Items from a dataset —
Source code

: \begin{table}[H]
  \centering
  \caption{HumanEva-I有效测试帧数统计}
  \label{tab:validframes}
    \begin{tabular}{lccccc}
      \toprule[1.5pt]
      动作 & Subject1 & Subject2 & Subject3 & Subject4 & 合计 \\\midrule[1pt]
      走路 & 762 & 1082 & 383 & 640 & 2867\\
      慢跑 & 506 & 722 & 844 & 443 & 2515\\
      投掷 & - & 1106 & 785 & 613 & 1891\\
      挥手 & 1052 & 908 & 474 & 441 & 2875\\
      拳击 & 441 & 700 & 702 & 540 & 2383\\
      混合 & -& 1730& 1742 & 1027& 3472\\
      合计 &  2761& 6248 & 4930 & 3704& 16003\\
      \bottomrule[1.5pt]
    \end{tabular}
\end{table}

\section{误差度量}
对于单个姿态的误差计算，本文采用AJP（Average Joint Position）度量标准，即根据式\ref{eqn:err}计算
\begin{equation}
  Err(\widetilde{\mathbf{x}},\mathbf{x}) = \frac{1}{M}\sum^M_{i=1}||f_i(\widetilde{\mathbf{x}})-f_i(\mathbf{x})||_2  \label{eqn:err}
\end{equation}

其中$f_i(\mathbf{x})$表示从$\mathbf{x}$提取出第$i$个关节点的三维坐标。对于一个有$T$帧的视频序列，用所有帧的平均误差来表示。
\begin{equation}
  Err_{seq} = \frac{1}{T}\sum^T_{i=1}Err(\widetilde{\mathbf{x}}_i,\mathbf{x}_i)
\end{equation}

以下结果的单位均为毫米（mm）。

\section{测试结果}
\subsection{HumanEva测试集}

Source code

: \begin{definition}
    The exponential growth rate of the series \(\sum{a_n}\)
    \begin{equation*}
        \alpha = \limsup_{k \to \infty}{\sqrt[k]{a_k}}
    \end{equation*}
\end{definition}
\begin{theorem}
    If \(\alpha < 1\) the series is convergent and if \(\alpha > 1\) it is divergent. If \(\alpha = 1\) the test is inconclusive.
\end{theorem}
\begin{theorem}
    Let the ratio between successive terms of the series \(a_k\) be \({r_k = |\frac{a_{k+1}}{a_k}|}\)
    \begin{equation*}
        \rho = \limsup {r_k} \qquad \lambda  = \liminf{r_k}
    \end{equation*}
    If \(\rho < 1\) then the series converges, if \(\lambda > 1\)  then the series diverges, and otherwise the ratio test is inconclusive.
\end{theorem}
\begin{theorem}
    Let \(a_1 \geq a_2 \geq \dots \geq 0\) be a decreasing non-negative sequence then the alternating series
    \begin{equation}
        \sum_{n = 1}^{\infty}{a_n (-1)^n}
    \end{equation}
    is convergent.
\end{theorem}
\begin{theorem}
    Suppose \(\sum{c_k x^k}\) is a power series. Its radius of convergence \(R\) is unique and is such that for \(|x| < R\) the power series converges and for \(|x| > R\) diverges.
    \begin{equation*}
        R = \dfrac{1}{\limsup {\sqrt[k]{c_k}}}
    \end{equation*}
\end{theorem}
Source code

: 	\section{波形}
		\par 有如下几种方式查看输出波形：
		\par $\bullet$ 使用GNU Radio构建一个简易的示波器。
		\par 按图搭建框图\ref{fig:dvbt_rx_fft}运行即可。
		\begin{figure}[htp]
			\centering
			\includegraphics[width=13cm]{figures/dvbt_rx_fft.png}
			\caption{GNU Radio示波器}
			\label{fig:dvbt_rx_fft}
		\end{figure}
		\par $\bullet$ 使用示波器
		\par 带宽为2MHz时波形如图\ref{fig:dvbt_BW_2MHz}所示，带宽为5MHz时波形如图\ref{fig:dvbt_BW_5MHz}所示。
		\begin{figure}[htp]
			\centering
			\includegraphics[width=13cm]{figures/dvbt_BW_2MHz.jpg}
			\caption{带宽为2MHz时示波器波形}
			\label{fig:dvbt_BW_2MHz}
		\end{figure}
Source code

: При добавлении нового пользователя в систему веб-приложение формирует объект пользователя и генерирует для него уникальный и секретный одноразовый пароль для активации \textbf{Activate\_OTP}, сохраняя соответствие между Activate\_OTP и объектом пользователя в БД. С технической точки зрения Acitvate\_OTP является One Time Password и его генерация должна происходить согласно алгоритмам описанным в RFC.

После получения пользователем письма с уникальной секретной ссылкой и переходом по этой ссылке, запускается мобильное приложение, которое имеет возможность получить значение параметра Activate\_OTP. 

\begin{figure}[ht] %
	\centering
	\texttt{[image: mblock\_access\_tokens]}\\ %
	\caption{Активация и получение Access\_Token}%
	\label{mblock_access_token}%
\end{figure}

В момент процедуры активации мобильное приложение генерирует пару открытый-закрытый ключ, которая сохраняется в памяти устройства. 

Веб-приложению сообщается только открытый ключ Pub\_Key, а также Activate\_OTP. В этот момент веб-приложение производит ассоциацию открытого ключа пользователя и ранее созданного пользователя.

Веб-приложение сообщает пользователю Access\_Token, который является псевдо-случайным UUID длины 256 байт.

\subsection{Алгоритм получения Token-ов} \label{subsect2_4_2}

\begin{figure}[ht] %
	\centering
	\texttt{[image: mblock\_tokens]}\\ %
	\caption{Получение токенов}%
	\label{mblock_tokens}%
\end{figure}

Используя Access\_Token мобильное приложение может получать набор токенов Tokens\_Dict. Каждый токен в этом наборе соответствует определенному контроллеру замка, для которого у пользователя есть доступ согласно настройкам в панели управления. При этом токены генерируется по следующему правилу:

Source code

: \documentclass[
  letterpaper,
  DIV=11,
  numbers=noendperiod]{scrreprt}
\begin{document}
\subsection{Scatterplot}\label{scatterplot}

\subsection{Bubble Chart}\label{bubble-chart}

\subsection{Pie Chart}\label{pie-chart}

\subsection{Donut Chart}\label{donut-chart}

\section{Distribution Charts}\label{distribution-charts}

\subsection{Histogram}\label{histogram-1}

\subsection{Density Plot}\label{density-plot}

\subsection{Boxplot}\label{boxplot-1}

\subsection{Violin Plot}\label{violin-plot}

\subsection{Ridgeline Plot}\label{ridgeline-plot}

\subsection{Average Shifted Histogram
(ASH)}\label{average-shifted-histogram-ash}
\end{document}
--
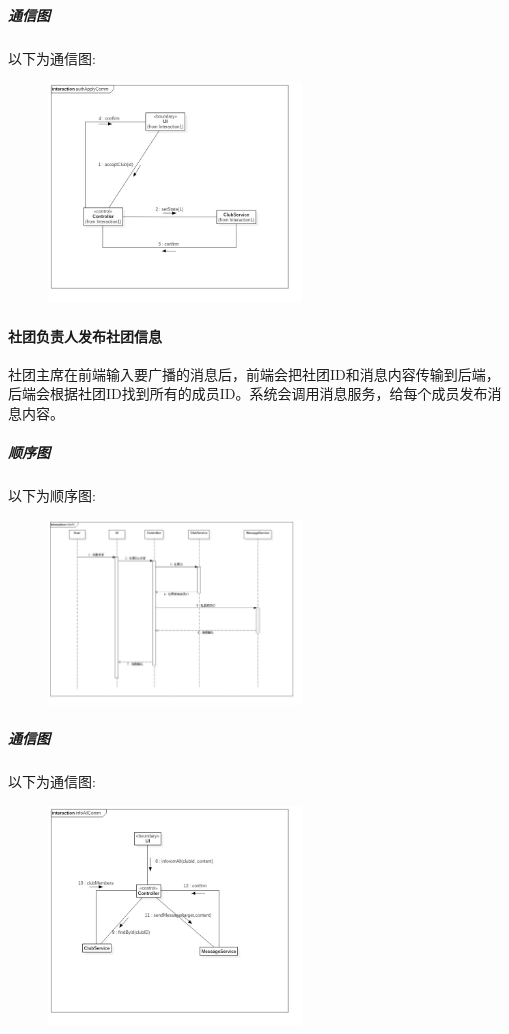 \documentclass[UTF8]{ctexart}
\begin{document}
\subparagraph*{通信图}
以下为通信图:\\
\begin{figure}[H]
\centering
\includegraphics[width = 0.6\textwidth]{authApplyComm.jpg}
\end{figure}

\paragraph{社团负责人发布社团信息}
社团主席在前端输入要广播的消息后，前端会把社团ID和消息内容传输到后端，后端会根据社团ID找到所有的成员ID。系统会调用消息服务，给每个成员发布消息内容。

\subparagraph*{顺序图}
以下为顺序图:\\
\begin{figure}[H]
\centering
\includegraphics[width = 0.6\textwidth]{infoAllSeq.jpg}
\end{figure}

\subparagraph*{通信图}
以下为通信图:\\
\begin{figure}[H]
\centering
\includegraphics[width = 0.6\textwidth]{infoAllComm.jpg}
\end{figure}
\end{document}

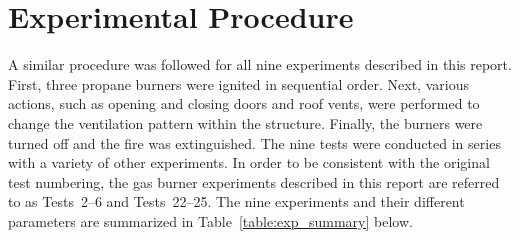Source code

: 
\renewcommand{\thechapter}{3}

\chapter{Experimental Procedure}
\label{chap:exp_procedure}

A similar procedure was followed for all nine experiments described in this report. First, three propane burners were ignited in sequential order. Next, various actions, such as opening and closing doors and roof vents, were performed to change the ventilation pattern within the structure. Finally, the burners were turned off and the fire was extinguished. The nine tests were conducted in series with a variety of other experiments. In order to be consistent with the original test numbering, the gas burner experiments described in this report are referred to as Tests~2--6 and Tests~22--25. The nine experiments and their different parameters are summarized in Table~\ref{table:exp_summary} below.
---
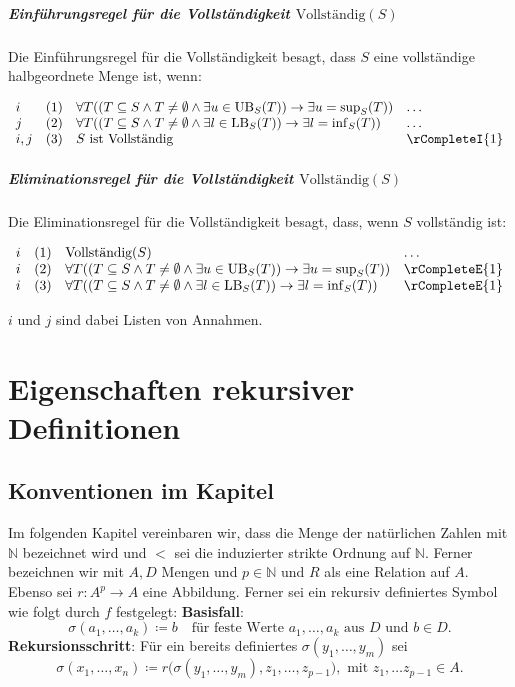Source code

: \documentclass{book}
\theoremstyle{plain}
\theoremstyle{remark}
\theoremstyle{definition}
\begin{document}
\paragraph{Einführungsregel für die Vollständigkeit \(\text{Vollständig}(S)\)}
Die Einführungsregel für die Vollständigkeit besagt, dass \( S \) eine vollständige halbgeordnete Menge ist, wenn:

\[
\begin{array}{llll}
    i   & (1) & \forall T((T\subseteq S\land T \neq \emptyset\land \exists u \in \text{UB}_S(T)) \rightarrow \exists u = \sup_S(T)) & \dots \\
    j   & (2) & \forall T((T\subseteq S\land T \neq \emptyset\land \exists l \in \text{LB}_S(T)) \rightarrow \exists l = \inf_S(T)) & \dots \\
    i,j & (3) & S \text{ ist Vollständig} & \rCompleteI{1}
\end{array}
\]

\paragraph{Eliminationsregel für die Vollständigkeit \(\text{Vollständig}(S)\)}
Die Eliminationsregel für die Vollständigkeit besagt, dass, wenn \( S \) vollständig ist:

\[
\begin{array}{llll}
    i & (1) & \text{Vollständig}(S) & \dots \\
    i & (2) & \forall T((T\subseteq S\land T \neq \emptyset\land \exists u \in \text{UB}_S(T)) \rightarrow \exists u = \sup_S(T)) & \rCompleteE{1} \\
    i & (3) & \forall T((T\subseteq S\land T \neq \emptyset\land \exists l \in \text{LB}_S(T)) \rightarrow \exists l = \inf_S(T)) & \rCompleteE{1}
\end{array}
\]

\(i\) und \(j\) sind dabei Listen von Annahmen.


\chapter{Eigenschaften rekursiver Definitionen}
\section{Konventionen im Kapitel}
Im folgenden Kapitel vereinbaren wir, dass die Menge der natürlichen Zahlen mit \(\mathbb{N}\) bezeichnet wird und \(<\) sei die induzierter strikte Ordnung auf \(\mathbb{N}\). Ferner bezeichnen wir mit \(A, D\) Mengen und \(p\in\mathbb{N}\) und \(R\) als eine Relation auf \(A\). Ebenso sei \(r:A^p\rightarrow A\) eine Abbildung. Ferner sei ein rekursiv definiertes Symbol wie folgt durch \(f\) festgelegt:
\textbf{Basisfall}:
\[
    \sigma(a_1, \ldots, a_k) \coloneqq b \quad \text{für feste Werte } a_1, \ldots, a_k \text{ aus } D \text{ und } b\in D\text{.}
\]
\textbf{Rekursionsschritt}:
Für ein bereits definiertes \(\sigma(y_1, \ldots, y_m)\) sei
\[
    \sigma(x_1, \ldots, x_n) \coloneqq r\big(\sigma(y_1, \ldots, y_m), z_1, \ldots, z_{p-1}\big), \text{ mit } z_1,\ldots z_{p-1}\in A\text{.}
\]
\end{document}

Task item — Copy out each line of the records that holds the string "diverges".

Your response —
    If \(\rho < 1\) then the series converges, if \(\lambda > 1\)  then the series diverges, and otherwise the ratio test is inconclusive.
    Suppose \(\sum{c_k x^k}\) is a power series. Its radius of convergence \(R\) is unique and is such that for \(|x| < R\) the power series converges and for \(|x| > R\) diverges.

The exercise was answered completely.